When the architecture context exceeds the `max_context_tokens` budget,
MorphArch automatically compresses it using a 4-tier priority system:

| Tier | What gets trimmed | Preserved |
|------|-------------------|-----------|
| 1 | Bus factor → 5, churn → 8, file metrics → 10 | Core metrics, blast radius, cycles |
| 2 | Diagnostics → 10, boundary violations → 5, diff edges → 8 | Drift score, clusters, trends |
| 3 | Cycle groups → 5, clear bus factor, blast chains → 3 | Module distribution, scoring context |
| 4 | Clear file metrics, churn; trim trends to last 20 | Focused module detail (never cleared) |

The focused module detail is never removed because it represents the user's
current area of interest and provides the most actionable analysis context.

---

## Truncation Detection

If the AI response is cut off due to the `max_tokens` limit, a warning
message is appended:

> ⚠ *Response was truncated due to token limit (max_tokens). Ask a shorter or more specific question.*

If the stream connection drops unexpectedly, a different warning appears:

> ⚠ *Response stream ended unexpectedly. The connection may have dropped.*

To get longer responses, increase `max_tokens` in your `[ai]` config or ask
more focused questions.

---

## Example Questions

Here are effective questions organized by analysis type:

### Health overview
- "What is the overall architectural health? What are the biggest problems?"
- "Is the architecture improving or getting worse? Show evidence."
- "What are the top 3 things to improve health?"

### Module analysis
- "Which modules are the most fragile? Why?"
- "Is there a god module? Which one is the most dangerous?"
- "What is the blast radius of the most impactful module?"

### Dependency analysis
- "Tell me about circular dependencies.
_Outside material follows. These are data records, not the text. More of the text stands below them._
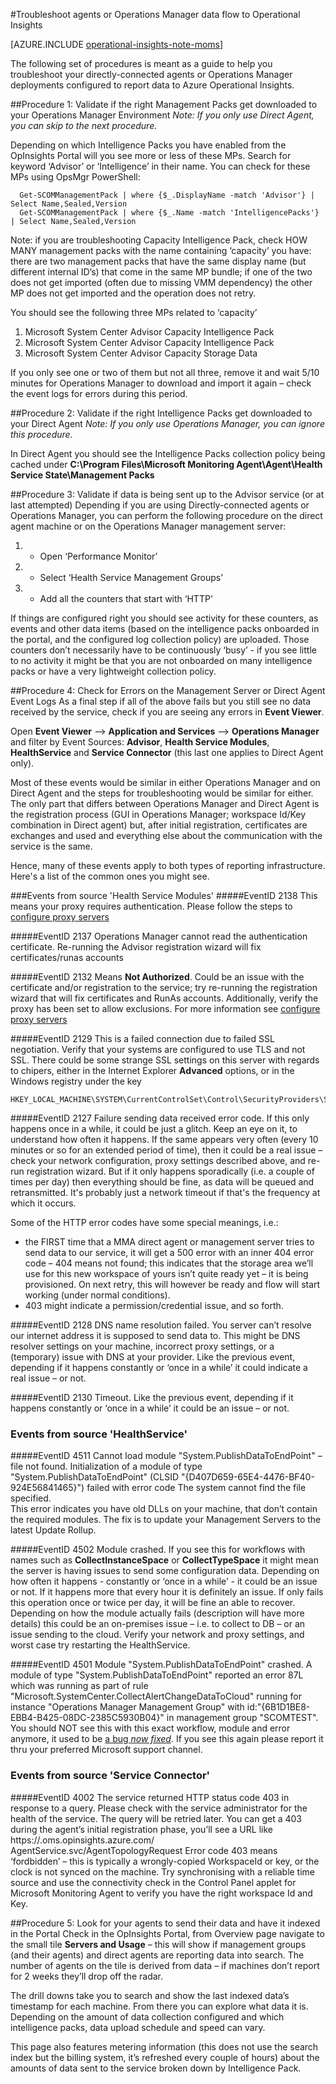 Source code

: <properties 
	pageTitle="Operational Insights - Troubleshoot Agents or Operations Manager Data Flow" 
	description="Learn how to troubleshoot issues with directly-connected agents and Operations Manager data flow to Azure Operational Insights" 
	services="operational-insights" 
	documentationCenter="" 
	authors="dani3l3" 
	manager="jwhit" 
	editor=""/>

<tags 
	ms.service="operational-insights" 
	ms.workload="tbd" 
	ms.tgt_pltfrm="na" 
	ms.devlang="na" 
	ms.topic="article" 
	ms.date="04/30/2015" 
	ms.author="dmuscett"/>

#Troubleshoot agents or Operations Manager data flow to Operational Insights

[AZURE.INCLUDE [operational-insights-note-moms](../includes/includes/operational-insights-note-moms.md)]

The following set of procedures is meant as a guide to help you troubleshoot your directly-connected agents or Operations Manager deployments configured to report data to Azure Operational Insights.

##Procedure 1: Validate if the right Management Packs get downloaded to your Operations Manager Environment
*Note: If you only use Direct Agent, you can skip to the next procedure.*

Depending on which Intelligence Packs you have enabled from the OpInsights Portal will you see more or less of these MPs. Search for keyword ‘Advisor’ or ‘Intelligence’ in their name. 
You can check for these MPs using OpsMgr PowerShell:

      Get-SCOMManagementPack | where {$_.DisplayName -match 'Advisor'} | Select Name,Sealed,Version
      Get-SCOMManagementPack | where {$_.Name -match 'IntelligencePacks'} | Select Name,Sealed,Version
    
Note: if you are troubleshooting Capacity Intelligence Pack, check HOW MANY management packs with the name containing ‘capacity’ you have: there are two management packs that have the same display name (but different internal ID’s) that come in the same MP bundle; if one of the two does not get imported (often due to missing VMM dependency) the other MP does not get imported and the operation does not retry.

You should see the following three MPs related to ‘capacity’
1. Microsoft System Center Advisor Capacity Intelligence Pack 
1. Microsoft System Center Advisor Capacity Intelligence Pack 
1. Microsoft System Center Advisor Capacity Storage Data 

If you only see one or two of them but not all three, remove it and wait 5/10 minutes for Operations Manager to download and import it again – check the event logs for errors during this period.

##Procedure 2: Validate if the right Intelligence Packs get downloaded to your Direct Agent
*Note: If you only use Operations Manager, you can ignore this procedure.*

In Direct Agent you should see the Intelligence Packs collection policy being cached under **C:\Program Files\Microsoft Monitoring Agent\Agent\Health Service State\Management Packs**


##Procedure 3: Validate if data is being sent up to the Advisor service (or at last attempted)
Depending if you are using Directly-connected agents or Operations Manager, you can perform the following procedure on the direct agent machine or on the Operations Manager management server:

1. - Open ‘Performance Monitor’ 
1. - Select ‘Health Service Management Groups’
1. - Add all the counters that start with ‘HTTP’

If things are configured right you should see activity for these counters, as events and other data items (based on the intelligence packs onboarded in the portal, and the configured log collection policy) are uploaded. Those counters don’t necessarily have to be continuously ‘busy’ - if you see little to no activity it might be that you are not onboarded on many intelligence packs or have a very lightweight collection policy. 

##Procedure 4: Check for Errors on the Management Server or Direct Agent Event Logs 
As a final step if all of the above fails but you still see no data received by the service, check if you are seeing any errors in **Event Viewer**.

Open **Event Viewer** –> **Application and Services** –> **Operations Manager** and filter by Event Sources: **Advisor**, **Health Service Modules**, **HealthService** and **Service Connector** (this last one applies to Direct Agent only). 

Most of these events would be similar in either Operations Manager and on Direct Agent and the steps for troubleshooting would be similar for either. 
The only part that differs between Operations Manager and Direct Agent is the registration process (GUI in Operations Manager; workspace Id/Key combination in Direct agent) but, after initial registration, certificates are exchanges and used and everything else about the communication with the service is the same.

Hence, many of these events apply to both types of reporting infrastructure. Here's a list of the common ones you might see.

###Events from source 'Health Service Modules'
#####EventID 2138
This means your proxy requires authentication. Please follow the steps to [configure proxy servers](https://msdn.microsoft.com/library/azure/dn884643.aspx)

#####EventID 2137
Operations Manager cannot read the authentication certificate. Re-running the Advisor registration wizard will fix certificates/runas accounts

#####EventID 2132
Means **Not Authorized**. Could be an issue with the certificate and/or registration to the service; try re-running the registration wizard that will fix certificates and RunAs accounts. Additionally, verify the proxy has been set to allow exclusions. For more information see [configure proxy servers](https://msdn.microsoft.com/library/azure/dn884643.aspx)

#####EventID 2129
This is a failed connection due to failed SSL negotiation. Verify that your systems are configured to use TLS and not SSL. There could be some strange SSL settings on this server with regards to chipers, either in the Internet Explorer **Advanced** options, or in the Windows registry under the key 

    HKEY_LOCAL_MACHINE\SYSTEM\CurrentControlSet\Control\SecurityProviders\SCHANNEL

#####EventID 2127
Failure sending data received error code. If this only happens once in a while, it could be just a glitch. Keep an eye on it, to understand how often it happens. If the same appears very often (every 10 minutes or so for an extended period of time), then it could be a real issue – check your network configuration, proxy settings described above, and re-run registration wizard. But if it only happens sporadically (i.e. a couple of times per day) then everything should be fine, as data will be queued and retransmitted. It's probably just a network timeout if that's the frequency at which it occurs.
 
Some of the HTTP error codes have some special meanings, i.e.: 

- the FIRST time that a MMA direct agent or management server tries to send data to our service, it will get a 500 error with an inner 404 error code – 404 means not found; this indicates that the storage area we’ll use for this new workspace of yours isn’t quite ready yet – it is being provisioned. On next retry, this will however be ready and flow will start working (under normal conditions).
- 403 might indicate a permission/credential issue, and so forth. 

#####EventID 2128
DNS name resolution failed. You server can’t resolve our internet address it is supposed to send data to. This might be DNS resolver settings on your machine, incorrect proxy settings, or a (temporary) issue with DNS at your provider. Like the previous event, depending if it happens constantly or ‘once in a while’ it could indicate a real issue – or not.

#####EventID 2130
Timeout. Like the previous event, depending if it happens constantly or ‘once in a while’ it could be an issue – or not.

### Events from source 'HealthService'
#####EventID 4511
Cannot load module "System.PublishDataToEndPoint" – file not found. Initialization of a module of type "System.PublishDataToEndPoint" (CLSID "{D407D659-65E4-4476-BF40-924E56841465}") failed with error code The system cannot find the file specified.  
This error indicates you have old DLLs on your machine, that don’t contain the required modules. The fix is to update your Management Servers to the latest Update Rollup.

#####EventID 4502
Module crashed. If you see this for workflows with names such as **CollectInstanceSpace** or **CollectTypeSpace** it might mean the server is having issues to send some configuration data. Depending on how often it happens - constantly or ‘once in a while’ - it could be an issue or not. If it happens more that every hour it is definitely an issue. If only fails this operation once or twice per day, it will be fine an able to recover. Depending on how the module actually fails (description will have more details) this could be an on-premises issue – i.e. to collect to DB – or an issue sending to the cloud. Verify your network and proxy settings, and worst case try restarting the HealthService.

#####EventID 4501
Module "System.PublishDataToEndPoint" crashed. A module of type "System.PublishDataToEndPoint" reported an error 87L which was running as part of rule "Microsoft.SystemCenter.CollectAlertChangeDataToCloud" running for instance "Operations Manager Management Group" with id:"{6B1D1BE8-EBB4-B425-08DC-2385C5930B04}" in management group "SCOMTEST". 
You should NOT see this with this exact workflow, module and error anymore, it used to be [a bug *now fixed*](http://feedback.azure.com/forums/267889-azure-operational-insights/suggestions/6714689-alert-management-intelligence-pack-not-sending-ale). If you see this again please report it thru your preferred Microsoft support channel.


### Events from source 'Service Connector'
#####EventID 4002
The service returned HTTP status code 403 in response to a query.  Please check with the service administrator for the health of the service. The query will be retried later. You can get a 403 during the agent’s initial registration phase, you’ll see a URL like https://<YourWorkspaceID>.oms.opinsights.azure.com/ AgentService.svc/AgentTopologyRequest
Error code 403 means ‘fordbidden’ – this is typically a wrongly-copied WorkspaceId or key, or the clock is not synced on the machine. Try synchronising with a reliable time source and use the connectivity check in the Control Panel applet for Microsoft Monitoring Agent to verify you have the right workspace Id and Key. 





##Procedure 5: Look for your agents to send their data and have it indexed in the Portal
Check in the OpInsights Portal, from Overview page navigate to the small tile **Servers and Usage** – this will show if management groups (and their agents) and direct agents are reporting data into search. The number of agents on the tile is derived from data – if machines don’t report for 2 weeks they’ll drop off the radar.

The drill downs take you to search and show the last indexed data’s timestamp for each machine. From there you can explore what data it is. Depending on the amount of data collection configured and which intelligence packs, data upload schedule and speed can vary.

This page also features metering information (this does not use the search index but the billing system, it’s refreshed every couple of hours) about the amounts of data sent to the service broken down by Intelligence Pack.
How many SCCs are there?"
- "Which boundary rules are being violated?"
- "What is the layer topology? Are there upward violations?"

### Risk assessment
- "Which modules have the highest churn AND instability?"
- "Are there bus factor risks? Which modules depend on a single developer?"
- "If I refactor module X, what is the blast radius?"

### Temporal analysis
- "What changed in the last commit? Did it improve or worsen health?"
- `/diff HEAD~5` — "What changed in the last 5 commits?"
- "Which debt component increased the most recently?"

### Strategic questions
- "Where should we start refactoring? Prioritize for me."
- "What is the most urgent risk in this codebase?"
- "If a new developer joins, which modules should they learn first?"

---

## Tips

- **Start broad, then narrow**: ask about overall health first, then drill into
  specific modules or clusters.
- **Use module inspect**: navigate to a module before asking about it. The
  assistant gets much richer context for the focused module.
- **Use /diff for reviews**: after navigating to a specific commit in the
  timeline, use `/diff 1` to understand what that commit changed.
- **Follow up**: the assistant remembers the last 3 exchanges, so you can ask
  "tell me more about that" or "what about the second one?".
- **Adjust temperature**: set `temperature = 0.0` for the most consistent
  answers, or `0.7` for more creative analysis suggestions.